WORK REQUIRED - Retype, exactly as they appear below, the lines between the line holding "('Spring Blossoms', 'Cherry" and the line holding "('Tulip Fields', 'Colorful", both ends included.

(Records drawn from a dataset)
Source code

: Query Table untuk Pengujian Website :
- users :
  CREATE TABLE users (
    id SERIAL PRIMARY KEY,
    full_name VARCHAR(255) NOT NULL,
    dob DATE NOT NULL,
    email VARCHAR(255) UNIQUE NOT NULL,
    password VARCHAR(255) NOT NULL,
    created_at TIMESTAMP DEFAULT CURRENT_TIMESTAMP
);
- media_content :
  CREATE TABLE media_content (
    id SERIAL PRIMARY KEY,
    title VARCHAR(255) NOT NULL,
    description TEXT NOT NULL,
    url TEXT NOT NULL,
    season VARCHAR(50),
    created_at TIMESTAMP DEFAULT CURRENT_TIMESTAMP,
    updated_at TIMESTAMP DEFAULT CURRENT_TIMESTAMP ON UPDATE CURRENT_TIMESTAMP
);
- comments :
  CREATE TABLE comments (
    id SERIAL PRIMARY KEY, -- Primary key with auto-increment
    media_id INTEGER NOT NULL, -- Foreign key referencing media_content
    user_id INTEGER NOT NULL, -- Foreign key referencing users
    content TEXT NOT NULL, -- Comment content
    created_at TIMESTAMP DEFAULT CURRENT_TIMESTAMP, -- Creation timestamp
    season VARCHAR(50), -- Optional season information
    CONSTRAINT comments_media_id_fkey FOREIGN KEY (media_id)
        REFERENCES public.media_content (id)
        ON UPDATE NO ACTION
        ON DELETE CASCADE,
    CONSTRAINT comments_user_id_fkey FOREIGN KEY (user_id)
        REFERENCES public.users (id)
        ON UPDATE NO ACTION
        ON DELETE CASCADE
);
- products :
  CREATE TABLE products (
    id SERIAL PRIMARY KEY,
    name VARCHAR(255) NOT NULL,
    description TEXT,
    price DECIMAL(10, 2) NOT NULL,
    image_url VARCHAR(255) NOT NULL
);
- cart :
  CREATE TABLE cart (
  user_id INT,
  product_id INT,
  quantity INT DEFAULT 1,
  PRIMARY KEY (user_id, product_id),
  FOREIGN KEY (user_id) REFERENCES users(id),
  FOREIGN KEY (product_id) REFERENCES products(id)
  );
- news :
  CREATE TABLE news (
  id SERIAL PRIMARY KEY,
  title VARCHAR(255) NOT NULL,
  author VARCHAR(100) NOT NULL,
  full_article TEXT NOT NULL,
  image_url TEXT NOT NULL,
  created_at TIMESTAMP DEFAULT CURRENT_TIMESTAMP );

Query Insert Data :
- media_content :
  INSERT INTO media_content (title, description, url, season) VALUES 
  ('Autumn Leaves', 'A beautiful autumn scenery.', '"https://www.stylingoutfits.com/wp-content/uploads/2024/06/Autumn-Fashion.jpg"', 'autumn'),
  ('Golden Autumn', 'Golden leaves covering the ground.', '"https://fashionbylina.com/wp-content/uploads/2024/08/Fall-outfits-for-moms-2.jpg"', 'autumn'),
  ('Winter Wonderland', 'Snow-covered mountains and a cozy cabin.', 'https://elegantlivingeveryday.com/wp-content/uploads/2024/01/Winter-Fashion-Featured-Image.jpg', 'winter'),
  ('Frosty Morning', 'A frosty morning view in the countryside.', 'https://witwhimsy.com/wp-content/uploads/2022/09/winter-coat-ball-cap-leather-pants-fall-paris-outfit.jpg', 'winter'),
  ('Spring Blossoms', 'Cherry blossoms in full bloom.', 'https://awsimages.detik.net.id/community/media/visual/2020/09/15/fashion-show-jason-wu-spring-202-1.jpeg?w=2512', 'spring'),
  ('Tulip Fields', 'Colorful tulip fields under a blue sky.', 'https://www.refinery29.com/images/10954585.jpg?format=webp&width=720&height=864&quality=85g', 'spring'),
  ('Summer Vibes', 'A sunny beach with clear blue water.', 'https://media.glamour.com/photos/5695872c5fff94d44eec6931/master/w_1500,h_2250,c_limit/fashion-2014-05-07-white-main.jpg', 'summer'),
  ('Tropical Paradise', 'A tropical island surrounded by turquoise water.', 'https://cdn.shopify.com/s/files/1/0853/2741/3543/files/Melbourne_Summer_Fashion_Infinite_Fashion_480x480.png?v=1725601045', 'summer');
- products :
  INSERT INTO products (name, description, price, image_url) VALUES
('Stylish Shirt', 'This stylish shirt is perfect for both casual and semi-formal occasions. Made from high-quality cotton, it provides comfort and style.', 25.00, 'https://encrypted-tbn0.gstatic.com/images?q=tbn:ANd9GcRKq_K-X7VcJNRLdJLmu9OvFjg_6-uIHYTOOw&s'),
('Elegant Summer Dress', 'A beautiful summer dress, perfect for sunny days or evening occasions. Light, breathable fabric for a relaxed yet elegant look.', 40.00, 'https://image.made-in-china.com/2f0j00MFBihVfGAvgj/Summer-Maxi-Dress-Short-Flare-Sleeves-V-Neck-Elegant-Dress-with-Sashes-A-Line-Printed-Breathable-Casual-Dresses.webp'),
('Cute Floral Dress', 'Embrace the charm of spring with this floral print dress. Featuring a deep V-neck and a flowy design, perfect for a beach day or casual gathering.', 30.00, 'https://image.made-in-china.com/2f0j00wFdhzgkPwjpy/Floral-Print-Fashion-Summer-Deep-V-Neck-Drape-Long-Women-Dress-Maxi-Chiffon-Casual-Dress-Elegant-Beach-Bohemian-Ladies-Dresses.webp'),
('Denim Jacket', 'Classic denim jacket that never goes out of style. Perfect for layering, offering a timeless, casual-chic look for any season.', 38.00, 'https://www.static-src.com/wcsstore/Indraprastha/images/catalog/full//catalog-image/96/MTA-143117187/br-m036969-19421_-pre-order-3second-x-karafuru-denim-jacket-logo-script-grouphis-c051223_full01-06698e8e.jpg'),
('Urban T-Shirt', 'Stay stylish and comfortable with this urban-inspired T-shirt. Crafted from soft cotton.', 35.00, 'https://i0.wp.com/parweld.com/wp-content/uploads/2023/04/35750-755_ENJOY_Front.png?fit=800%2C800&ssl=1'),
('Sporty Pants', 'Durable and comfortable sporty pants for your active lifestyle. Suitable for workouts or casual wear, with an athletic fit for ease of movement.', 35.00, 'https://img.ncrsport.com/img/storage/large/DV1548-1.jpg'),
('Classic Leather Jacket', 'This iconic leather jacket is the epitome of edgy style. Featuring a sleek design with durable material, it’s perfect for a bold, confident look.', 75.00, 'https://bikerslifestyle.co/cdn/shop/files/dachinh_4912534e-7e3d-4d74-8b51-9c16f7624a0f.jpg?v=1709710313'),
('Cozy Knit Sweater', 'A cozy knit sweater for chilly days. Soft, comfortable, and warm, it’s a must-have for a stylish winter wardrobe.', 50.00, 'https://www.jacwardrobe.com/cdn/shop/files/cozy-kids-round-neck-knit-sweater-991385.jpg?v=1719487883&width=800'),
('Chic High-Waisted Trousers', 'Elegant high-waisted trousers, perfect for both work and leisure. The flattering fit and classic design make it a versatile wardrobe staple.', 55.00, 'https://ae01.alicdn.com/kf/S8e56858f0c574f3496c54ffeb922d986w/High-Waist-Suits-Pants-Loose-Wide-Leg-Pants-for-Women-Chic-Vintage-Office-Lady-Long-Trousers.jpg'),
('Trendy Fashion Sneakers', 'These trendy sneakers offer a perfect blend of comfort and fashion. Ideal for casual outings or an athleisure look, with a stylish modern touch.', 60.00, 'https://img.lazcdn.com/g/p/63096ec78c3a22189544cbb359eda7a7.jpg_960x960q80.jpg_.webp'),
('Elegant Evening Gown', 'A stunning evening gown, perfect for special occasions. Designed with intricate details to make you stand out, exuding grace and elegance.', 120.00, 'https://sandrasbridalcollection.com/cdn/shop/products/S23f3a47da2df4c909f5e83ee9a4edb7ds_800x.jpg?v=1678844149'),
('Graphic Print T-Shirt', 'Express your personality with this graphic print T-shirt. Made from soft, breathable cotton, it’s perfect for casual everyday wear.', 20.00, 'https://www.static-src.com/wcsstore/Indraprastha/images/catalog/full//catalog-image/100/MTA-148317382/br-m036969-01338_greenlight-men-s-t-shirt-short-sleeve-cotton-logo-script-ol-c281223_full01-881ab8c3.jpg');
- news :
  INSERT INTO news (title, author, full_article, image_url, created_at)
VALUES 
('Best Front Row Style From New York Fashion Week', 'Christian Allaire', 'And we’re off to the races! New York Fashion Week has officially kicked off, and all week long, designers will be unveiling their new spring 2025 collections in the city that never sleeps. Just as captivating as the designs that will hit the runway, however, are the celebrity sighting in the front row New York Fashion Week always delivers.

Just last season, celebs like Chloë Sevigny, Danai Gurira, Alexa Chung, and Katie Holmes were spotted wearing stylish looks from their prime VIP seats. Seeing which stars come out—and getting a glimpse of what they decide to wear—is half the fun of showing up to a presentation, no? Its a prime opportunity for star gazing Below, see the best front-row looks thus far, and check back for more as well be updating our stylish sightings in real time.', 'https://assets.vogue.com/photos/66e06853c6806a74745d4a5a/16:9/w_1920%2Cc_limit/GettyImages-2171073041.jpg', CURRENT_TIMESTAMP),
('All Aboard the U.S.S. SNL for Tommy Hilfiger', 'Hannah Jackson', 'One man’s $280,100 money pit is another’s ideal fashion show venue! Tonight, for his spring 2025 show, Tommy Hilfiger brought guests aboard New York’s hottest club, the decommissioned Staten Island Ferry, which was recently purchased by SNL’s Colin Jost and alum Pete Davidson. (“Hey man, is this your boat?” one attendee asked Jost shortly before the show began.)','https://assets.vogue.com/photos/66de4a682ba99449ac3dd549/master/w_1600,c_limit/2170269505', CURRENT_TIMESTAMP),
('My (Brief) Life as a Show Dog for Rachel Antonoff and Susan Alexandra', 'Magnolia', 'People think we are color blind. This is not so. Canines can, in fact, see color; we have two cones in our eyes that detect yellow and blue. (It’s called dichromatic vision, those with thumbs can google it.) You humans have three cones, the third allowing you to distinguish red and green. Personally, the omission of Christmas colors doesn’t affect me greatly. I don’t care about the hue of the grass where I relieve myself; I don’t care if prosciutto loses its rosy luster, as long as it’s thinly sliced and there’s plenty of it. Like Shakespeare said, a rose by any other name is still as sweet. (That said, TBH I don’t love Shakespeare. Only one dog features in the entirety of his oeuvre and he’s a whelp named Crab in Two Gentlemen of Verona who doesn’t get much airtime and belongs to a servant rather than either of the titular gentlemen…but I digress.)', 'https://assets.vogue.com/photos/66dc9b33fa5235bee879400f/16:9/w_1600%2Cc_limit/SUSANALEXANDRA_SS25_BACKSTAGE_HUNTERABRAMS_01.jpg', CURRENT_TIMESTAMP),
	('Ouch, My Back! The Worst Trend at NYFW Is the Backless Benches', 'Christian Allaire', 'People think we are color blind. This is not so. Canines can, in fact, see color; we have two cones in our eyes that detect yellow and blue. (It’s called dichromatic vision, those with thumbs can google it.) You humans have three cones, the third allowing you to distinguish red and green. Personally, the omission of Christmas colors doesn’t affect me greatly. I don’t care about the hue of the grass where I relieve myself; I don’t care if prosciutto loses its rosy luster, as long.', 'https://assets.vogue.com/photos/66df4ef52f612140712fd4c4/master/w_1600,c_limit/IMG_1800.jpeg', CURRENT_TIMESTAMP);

RESULT FOR THIS EXERCISE -
  ('Spring Blossoms', 'Cherry blossoms in full bloom.', 'https://awsimages.detik.net.id/community/media/visual/2020/09/15/fashion-show-jason-wu-spring-202-1.jpeg?w=2512', 'spring'),
  ('Tulip Fields', 'Colorful tulip fields under a blue sky.', 'https://www.refinery29.com/images/10954585.jpg?format=webp&width=720&height=864&quality=85g', 'spring'),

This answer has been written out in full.